Abstract
Initial studies using resting-state functional magnetic resonance imaging on the trajectories of the brain network from childhood to adulthood found evidence of functional integration and segregation over time. The comprehension of how healthy individuals’ functional integration and segregation occur is crucial to enhance our understanding of possible deviations that may lead to brain disorders. Recent approaches have focused on the framework wherein the functional brain network is organized into spatially distributed modules that have been associated with specific cognitive functions. Here, we tested the hypothesis that the clustering structure of brain networks evolves during development. To address this hypothesis, we defined a measure of how well a brain region is clustered (network fitness index), and developed a method to evaluate its association with age. Then, we applied this method to a functional magnetic resonance imaging data set composed of 397 males under 31 years of age collected as part of the Autism Brain Imaging Data Exchange Consortium. As results, we identified two brain regions for which the clustering change over time, namely, the left middle temporal gyrus and the left putamen.
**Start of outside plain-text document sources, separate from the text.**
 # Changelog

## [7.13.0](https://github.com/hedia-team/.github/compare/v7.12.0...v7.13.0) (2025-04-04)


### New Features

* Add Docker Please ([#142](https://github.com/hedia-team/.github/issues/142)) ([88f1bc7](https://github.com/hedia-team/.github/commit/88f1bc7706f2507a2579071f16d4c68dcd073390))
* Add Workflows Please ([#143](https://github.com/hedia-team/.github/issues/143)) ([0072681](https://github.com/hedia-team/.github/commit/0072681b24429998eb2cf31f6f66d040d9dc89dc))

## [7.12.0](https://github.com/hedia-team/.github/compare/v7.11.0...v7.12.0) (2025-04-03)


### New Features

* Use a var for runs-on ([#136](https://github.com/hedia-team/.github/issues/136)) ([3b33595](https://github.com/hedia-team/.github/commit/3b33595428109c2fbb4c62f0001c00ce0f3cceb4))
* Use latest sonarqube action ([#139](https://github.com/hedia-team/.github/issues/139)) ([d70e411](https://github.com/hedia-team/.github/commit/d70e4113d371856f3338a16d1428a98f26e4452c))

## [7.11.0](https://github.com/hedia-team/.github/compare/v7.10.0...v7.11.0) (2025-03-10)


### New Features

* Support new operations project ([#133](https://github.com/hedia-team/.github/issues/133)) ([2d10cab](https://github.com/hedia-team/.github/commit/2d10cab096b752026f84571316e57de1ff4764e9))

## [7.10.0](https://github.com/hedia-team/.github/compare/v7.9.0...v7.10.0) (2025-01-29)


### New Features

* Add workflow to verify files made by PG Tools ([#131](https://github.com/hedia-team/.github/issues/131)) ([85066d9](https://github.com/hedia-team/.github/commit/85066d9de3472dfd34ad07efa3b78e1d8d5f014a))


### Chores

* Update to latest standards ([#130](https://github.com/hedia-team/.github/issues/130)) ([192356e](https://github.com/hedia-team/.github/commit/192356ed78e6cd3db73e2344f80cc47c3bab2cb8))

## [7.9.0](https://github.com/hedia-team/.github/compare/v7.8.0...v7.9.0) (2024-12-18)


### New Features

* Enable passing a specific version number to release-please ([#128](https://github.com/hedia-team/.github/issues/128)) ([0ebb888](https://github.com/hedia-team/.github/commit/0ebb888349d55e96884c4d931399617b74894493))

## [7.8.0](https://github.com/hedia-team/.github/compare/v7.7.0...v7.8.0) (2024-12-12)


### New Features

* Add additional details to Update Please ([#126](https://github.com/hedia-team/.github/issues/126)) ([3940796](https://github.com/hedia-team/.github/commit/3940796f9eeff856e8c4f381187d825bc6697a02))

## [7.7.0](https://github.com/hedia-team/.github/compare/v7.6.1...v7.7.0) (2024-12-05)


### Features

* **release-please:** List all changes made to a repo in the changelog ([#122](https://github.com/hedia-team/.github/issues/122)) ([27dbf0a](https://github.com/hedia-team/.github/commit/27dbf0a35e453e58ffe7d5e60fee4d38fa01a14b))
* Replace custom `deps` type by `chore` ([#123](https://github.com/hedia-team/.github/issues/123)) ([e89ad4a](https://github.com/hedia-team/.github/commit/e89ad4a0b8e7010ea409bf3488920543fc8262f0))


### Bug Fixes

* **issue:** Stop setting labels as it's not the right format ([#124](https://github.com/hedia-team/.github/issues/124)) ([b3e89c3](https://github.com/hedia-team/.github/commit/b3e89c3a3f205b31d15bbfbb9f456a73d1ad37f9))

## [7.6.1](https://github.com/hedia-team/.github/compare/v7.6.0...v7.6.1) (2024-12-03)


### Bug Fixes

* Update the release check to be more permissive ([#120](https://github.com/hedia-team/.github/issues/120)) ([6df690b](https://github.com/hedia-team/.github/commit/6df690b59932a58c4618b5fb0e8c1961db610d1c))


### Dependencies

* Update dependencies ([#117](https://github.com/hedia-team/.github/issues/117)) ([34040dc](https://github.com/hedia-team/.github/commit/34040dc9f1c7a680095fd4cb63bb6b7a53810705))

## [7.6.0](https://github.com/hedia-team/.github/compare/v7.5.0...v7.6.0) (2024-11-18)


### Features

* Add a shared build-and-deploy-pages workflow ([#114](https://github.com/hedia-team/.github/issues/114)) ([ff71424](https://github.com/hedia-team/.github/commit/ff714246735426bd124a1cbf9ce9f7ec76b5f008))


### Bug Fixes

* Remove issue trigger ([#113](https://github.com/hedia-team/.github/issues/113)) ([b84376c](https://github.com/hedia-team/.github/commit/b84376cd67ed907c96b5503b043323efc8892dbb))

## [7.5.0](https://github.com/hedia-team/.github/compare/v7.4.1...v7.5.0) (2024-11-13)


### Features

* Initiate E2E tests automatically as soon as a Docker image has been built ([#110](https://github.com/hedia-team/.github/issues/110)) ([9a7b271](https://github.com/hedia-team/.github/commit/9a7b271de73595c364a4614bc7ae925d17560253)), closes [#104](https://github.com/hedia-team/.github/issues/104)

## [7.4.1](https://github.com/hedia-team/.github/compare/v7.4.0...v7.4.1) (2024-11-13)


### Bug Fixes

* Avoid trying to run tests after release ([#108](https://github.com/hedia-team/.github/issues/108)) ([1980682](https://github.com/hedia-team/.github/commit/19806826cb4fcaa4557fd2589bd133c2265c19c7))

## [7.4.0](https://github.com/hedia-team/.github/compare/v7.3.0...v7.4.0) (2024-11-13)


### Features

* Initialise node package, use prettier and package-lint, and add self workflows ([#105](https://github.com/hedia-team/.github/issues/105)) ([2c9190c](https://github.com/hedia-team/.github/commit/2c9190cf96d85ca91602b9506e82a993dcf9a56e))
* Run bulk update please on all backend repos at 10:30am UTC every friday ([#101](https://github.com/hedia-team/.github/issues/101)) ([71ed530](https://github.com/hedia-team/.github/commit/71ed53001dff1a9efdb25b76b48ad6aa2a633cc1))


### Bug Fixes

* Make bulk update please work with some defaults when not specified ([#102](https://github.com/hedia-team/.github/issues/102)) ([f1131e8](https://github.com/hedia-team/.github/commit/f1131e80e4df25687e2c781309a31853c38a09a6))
Since the network fitness index is associated with both integration and segregation, our finding suggests that the identified brain region plays a role in the development of brain systems.
Highlights
The transition from childhood to adulthood involves major changes in cognitive and emotional functions
We: (i) first defined an index that measures how well one region of interest (ROI) is clustered in its respective sub-system; and (ii) we identified the ROIs in which this index is associated with age
To identify the ROIs associated with age in terms of functional clustering, we developed a framework based on the Network Fitness Index (NFI)
Summary
The transition from childhood to adulthood involves major changes in cognitive and emotional functions. These changes are driven by continuous dynamic interactions between genetic profiles and environmental factors, which impact the structural and functional brain networks [1,2,3]. Current evidence suggests that such neurodevelopmental changes are the result of synaptic pruning and myelination [4,5,6]. Investigating developmental effects on functional networks is fundamental to better understanding cognition maturation, the hierarchical structure of neural circuitries [2], and the association between neural substrates and many psychiatric and neurological disorders [7,8,9,10].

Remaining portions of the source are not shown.